* _EXERCISE REQUIREMENTS_:
If a line in the data below contains the word "total", copy it out.

(Pictures paired with source code)
<<<<

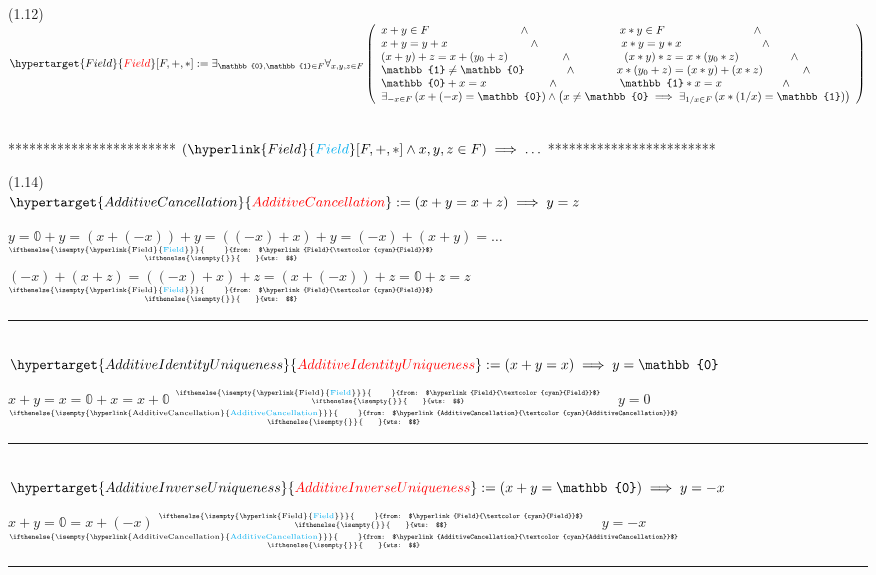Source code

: \documentclass{book}
\newcommand{\df}[1]{\hypertarget{#1}{\textcolor{red}{#1}}}
\newcommand{\rf}[1]{\hyperlink{#1}{\textcolor{cyan}{#1}}}
\newcommand{\abr}{:=}
\newcommand{\pr}[1]{\left(#1\right)}
\newcommand{\thmcontext}[1]{\centerline{\\ ************************ #1 ************************ \\}}
\newcommand{\ann}[2]{%
  \hfill %
  $\stackrel%
  {\hbox{\tiny{\ifthenelse{\isempty{#1}}%
    {\phantom{from}}%
    {from: $#1$}}}}%
  {\hbox{\tiny{\ifthenelse{\isempty{#2}}%
    {\phantom{wts}}%
    {wts: $#2$}}}}$%
\ }
\begin{document}
(1.12) \\
$\df{Field}[F, +, *] \abr \exists_{\mathbb{0}, \mathbb{1} \in F} \forall_{x, y, z \in F}\left(\begin{array}{ll}
  x + y \in F \hfill \land \hfill x * y \in F \hfill \land \hfill \\
  x + y = y + x \hfill \land \hfill x * y = y * x \hfill \land \hfill \\
  (x + y) + z = x + (y_0 + z) \hfill \land \hfill (x * y) * z = x * (y_0 * z) \hfill \land \hfill \\
  \mathbb{1} \neq \mathbb{0} \hfill \land \hfill x * (y_0 + z) = (x * y) + (x * z) \hfill \land \hfill \\
  \mathbb{0} + x = x \hfill \land \hfill \mathbb{1} * x = x \hfill \land \hfill \\
  \exists_{-x \in F} \pr{x + (-x) = \mathbb{0}} \hfill \land \hfill \pr{x \neq \mathbb{0} \implies \exists_{1/x \in F}\pr{x * (1/x) = \mathbb{1}}}
\end{array}\right)$ \\

\thmcontext{$(\rf{Field}[F, +, *] \land x, y, z \in F) \implies \ldots$}
(1.14) \\
$\df{AdditiveCancellation} \abr (x + y = x + z) \implies y = z$
\begin{enumerate}
  \lit $y = \mathbb{0} + y = \pr{x + (-x)} + y = \pr{(-x) + x} + y = (-x) + (x + y) = \ldots$    \ann{\rf{Field}}{}
  \lit $(-x) + (x + z) = \pr{(-x) + x} + z = \pr{x + (-x)} + z = \mathbb{0} + z = z$    \ann{\rf{Field}}{}
\end{enumerate} \vspace{.75mm} \hrule \vspace{.75mm} \ \\

$\df{AdditiveIdentityUniqueness} \abr (x + y = x) \implies y = \mathbb{0}$ 
\begin{enumerate}
  \lit $x + y = x = \mathbb{0} + x = x + \mathbb{0}$    \ann{\rf{Field}}{}
  \lit $y = 0$    \ann{\rf{AdditiveCancellation}}{}
\end{enumerate} \vspace{.75mm} \hrule \vspace{.75mm} \ \\

$\df{AdditiveInverseUniqueness} \abr (x + y = \mathbb{0}) \implies y = -x$
\begin{enumerate}
  \lit $x + y = \mathbb{0} = x + (-x)$    \ann{\rf{Field}}{}
  \lit $y = -x$    \ann{\rf{AdditiveCancellation}}{}
\end{enumerate} \vspace{.75mm} \hrule \vspace{.75mm} \ \\
\end{document}
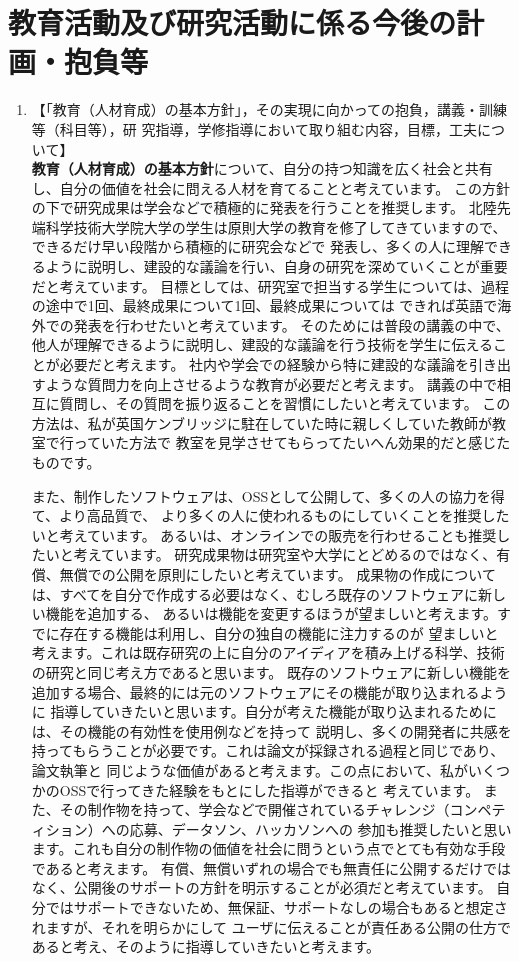 \documentclass[dvipdfmx]{jlreq}
\begin{document}
\section{教育活動及び研究活動に係る今後の計画・抱負等}

\begin{enumerate}
\item 【「教育（人材育成）の基本方針」，その実現に向かっての抱負，講義・訓練等（科目等），研
究指導，学修指導において取り組む内容，目標，工夫について】\\
\textbf{教育（人材育成）の基本方針}について、自分の持つ知識を広く社会と共有し、自分の価値を社会に問える人材を育てることと考えています。
この方針の下で研究成果は学会などで積極的に発表を行うことを推奨します。
北陸先端科学技術大学院大学の学生は原則大学の教育を修了してきていますので、できるだけ早い段階から積極的に研究会などで
発表し、多くの人に理解できるように説明し、建設的な議論を行い、自身の研究を深めていくことが重要だと考えています。
目標としては、研究室で担当する学生については、過程の途中で1回、最終成果について1回、最終成果については
できれば英語で海外での発表を行わせたいと考えています。
そのためには普段の講義の中で、他人が理解できるように説明し、建設的な議論を行う技術を学生に伝えることが必要だと考えます。
社内や学会での経験から特に建設的な議論を引き出すような質問力を向上させるような教育が必要だと考えます。
講義の中で相互に質問し、その質問を振り返ることを習慣にしたいと考えています。
この方法は、私が英国ケンブリッジに駐在していた時に親しくしていた教師が教室で行っていた方法で
教室を見学させてもらってたいへん効果的だと感じたものです。

また、制作したソフトウェアは、OSSとして公開して、多くの人の協力を得て、より高品質で、
より多くの人に使われるものにしていくことを推奨したいと考えています。
あるいは、オンラインでの販売を行わせることも推奨したいと考えています。
研究成果物は研究室や大学にとどめるのではなく、有償、無償での公開を原則にしたいと考えています。
成果物の作成については、すべてを自分で作成する必要はなく、むしろ既存のソフトウェアに新しい機能を追加する、
あるいは機能を変更するほうが望ましいと考えます。すでに存在する機能は利用し、自分の独自の機能に注力するのが
望ましいと考えます。これは既存研究の上に自分のアイディアを積み上げる科学、技術の研究と同じ考え方であると思います。
既存のソフトウェアに新しい機能を追加する場合、最終的には元のソフトウェアにその機能が取り込まれるように
指導していきたいと思います。自分が考えた機能が取り込まれるためには、その機能の有効性を使用例などを持って
説明し、多くの開発者に共感を持ってもらうことが必要です。これは論文が採録される過程と同じであり、論文執筆と
同じような価値があると考えます。この点において、私がいくつかのOSSで行ってきた経験をもとにした指導ができると
考えています。
また、その制作物を持って、学会などで開催されているチャレンジ（コンペティション）への応募、データソン、ハッカソンへの
参加も推奨したいと思います。これも自分の制作物の価値を社会に問うという点でとても有効な手段であると考えます。
有償、無償いずれの場合でも無責任に公開するだけではなく、公開後のサポートの方針を明示することが必須だと考えています。
自分ではサポートできないため、無保証、サポートなしの場合もあると想定されますが、それを明らかにして
ユーザに伝えることが責任ある公開の仕方であると考え、そのように指導していきたいと考えます。


\end{enumerate}
\end{document}
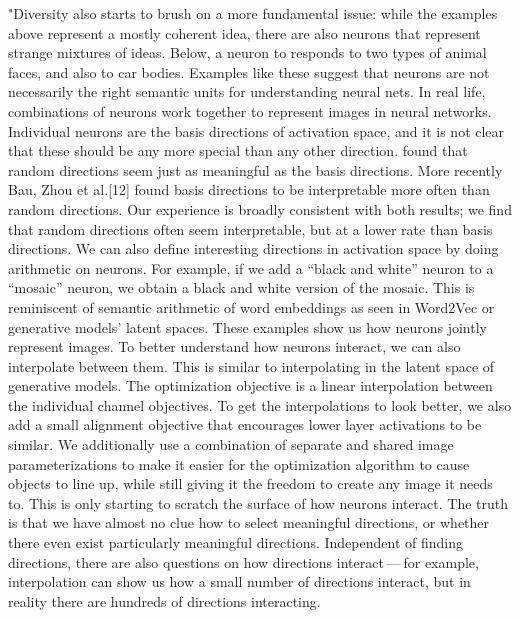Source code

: \documentclass[]{scrartcl}
\begin{document}
"Diversity also starts to brush on a more fundamental issue: while the examples above represent a mostly coherent idea, there are also neurons that represent strange mixtures of ideas. Below, a neuron to responds to two types of animal faces, and also to car bodies. Examples like these suggest that neurons are not necessarily the right semantic units for understanding neural nets.  In real life, combinations of neurons work together to represent images in neural networks. Individual neurons are the basis directions of activation space, and it is not clear that these should be any more special than any other direction. \cite{Szegedy2013} found that random directions seem just as meaningful as the basis directions. More recently Bau, Zhou et al.[12] found basis directions to be interpretable more often than random directions. Our experience is broadly consistent with both results; we ﬁnd that random directions often seem interpretable, but at a lower rate than basis directions. We can also deﬁne interesting directions in activation space by doing arithmetic on neurons. For example, if we add a “black and white” neuron to a “mosaic” neuron, we obtain a black and white version of the mosaic. This is reminiscent of semantic arithmetic of word embeddings as seen in Word2Vec or generative models’ latent spaces. These examples show us how neurons jointly represent images. To better understand how neurons interact, we can also interpolate between them. This is similar to interpolating in the latent space of generative models. The optimization objective is a linear interpolation between the individual channel objectives. To get the interpolations to look better, we also add a small alignment objective that encourages lower layer activations to be similar. We additionally use a combination of separate and shared image parameterizations to make it easier for the optimization algorithm to cause objects to line up, while still giving it the freedom to create any image it needs to. This is only starting to scratch the surface of how neurons interact. The truth is that we have almost no clue how to select meaningful directions, or whether there even exist particularly meaningful directions. Independent of ﬁnding directions, there are also questions on how directions interact — for example, interpolation can show us how a small number of directions interact, but in reality there are hundreds of directions interacting.
\end{document}
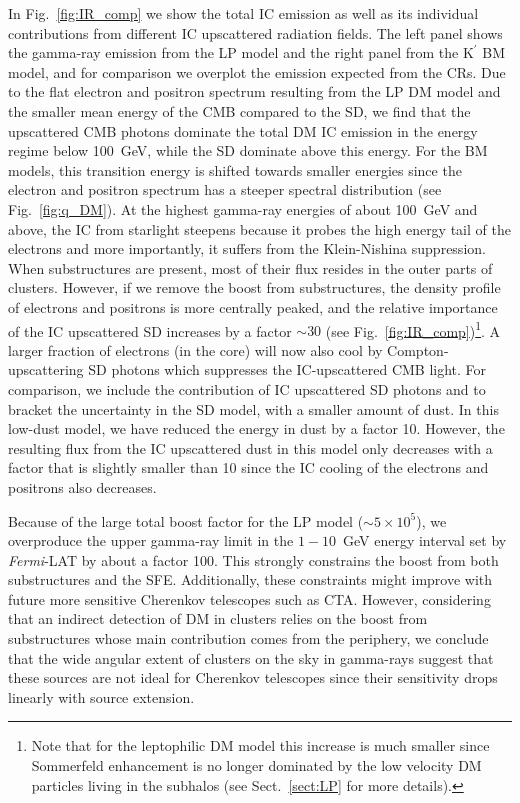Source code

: \documentclass[10pt,aps,pra,reprint,amsmath,amsfonts,amssymb,showpacs,nofootinbib,floatfix]{revtex4-1}
\newcommand{\Fermi}{{\em Fermi}\xspace}
\newcommand{\rmn}{\mathrm}
\newcommand{\Kp}{\rmn{K}^\prime}
\begin{document}
In Fig.~\ref{fig:IR_comp} we show the total IC emission as well as its
individual contributions from different IC upscattered radiation
fields. The left panel shows the gamma-ray emission from the LP model
and the right panel from the $\Kp$ BM model, and for comparison we
overplot the emission expected from the CRs. Due to the flat electron
and positron spectrum resulting from the LP DM model and the smaller
mean energy of the CMB compared to the SD, we find that the
upscattered CMB photons dominate the total DM IC emission in the
energy regime below 100~GeV, while the SD dominate above this
energy. For the BM models, this transition energy is shifted towards
smaller energies since the electron and positron spectrum has a
steeper spectral distribution (see Fig.~\ref{fig:q_DM}). At the
highest gamma-ray energies of about 100~GeV and above, the IC from
starlight steepens because it probes the high energy tail of the
electrons and more importantly, it suffers from the Klein-Nishina
suppression. When substructures are present, most of their flux
resides in the outer parts of clusters. However, if we remove the
boost from substructures, the density profile of electrons and
positrons is more centrally peaked, and the relative importance of the
IC upscattered SD increases by a factor $\sim 30$ (see
Fig.~\ref{fig:IR_comp})\footnote{Note that for the leptophilic DM
  model this increase is much smaller since Sommerfeld enhancement is
  no longer dominated by the low velocity DM particles living in the
  subhalos (see Sect.~\ref{sect:LP} for more details).}. A larger
fraction of electrons (in the core) will now also cool by
Compton-upscattering SD photons which suppresses the IC-upscattered
CMB light. For comparison, we include the contribution of IC
upscattered SD photons and to bracket the uncertainty in the SD model,
with a smaller amount of dust. In this low-dust model, we have reduced
the energy in dust by a factor 10. However, the resulting flux from
the IC upscattered dust in this model only decreases with a factor
that is slightly smaller than 10 since the IC cooling of the electrons
and positrons also decreases.

Because of the large total boost factor for the LP model ($\sim5\times
10^5$), we overproduce the upper gamma-ray limit in the $1-10$~GeV
energy interval set by \Fermi-LAT by about a factor 100. This strongly
constrains the boost from both substructures and the
SFE. Additionally, these constraints might improve with future more
sensitive Cherenkov telescopes such as CTA. However, considering that
an indirect detection of DM in clusters relies on the boost from
substructures whose main contribution comes from the periphery, we
conclude that the wide angular extent of clusters on the sky in
gamma-rays suggest that these sources are not ideal for Cherenkov
telescopes since their sensitivity drops linearly with source
extension.
\end{document}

>>>>

* _RESULT_:
In Fig.~\ref{fig:IR_comp} we show the total IC emission as well as its
upscattered CMB photons dominate the total DM IC emission in the
Because of the large total boost factor for the LP model ($\sim5\times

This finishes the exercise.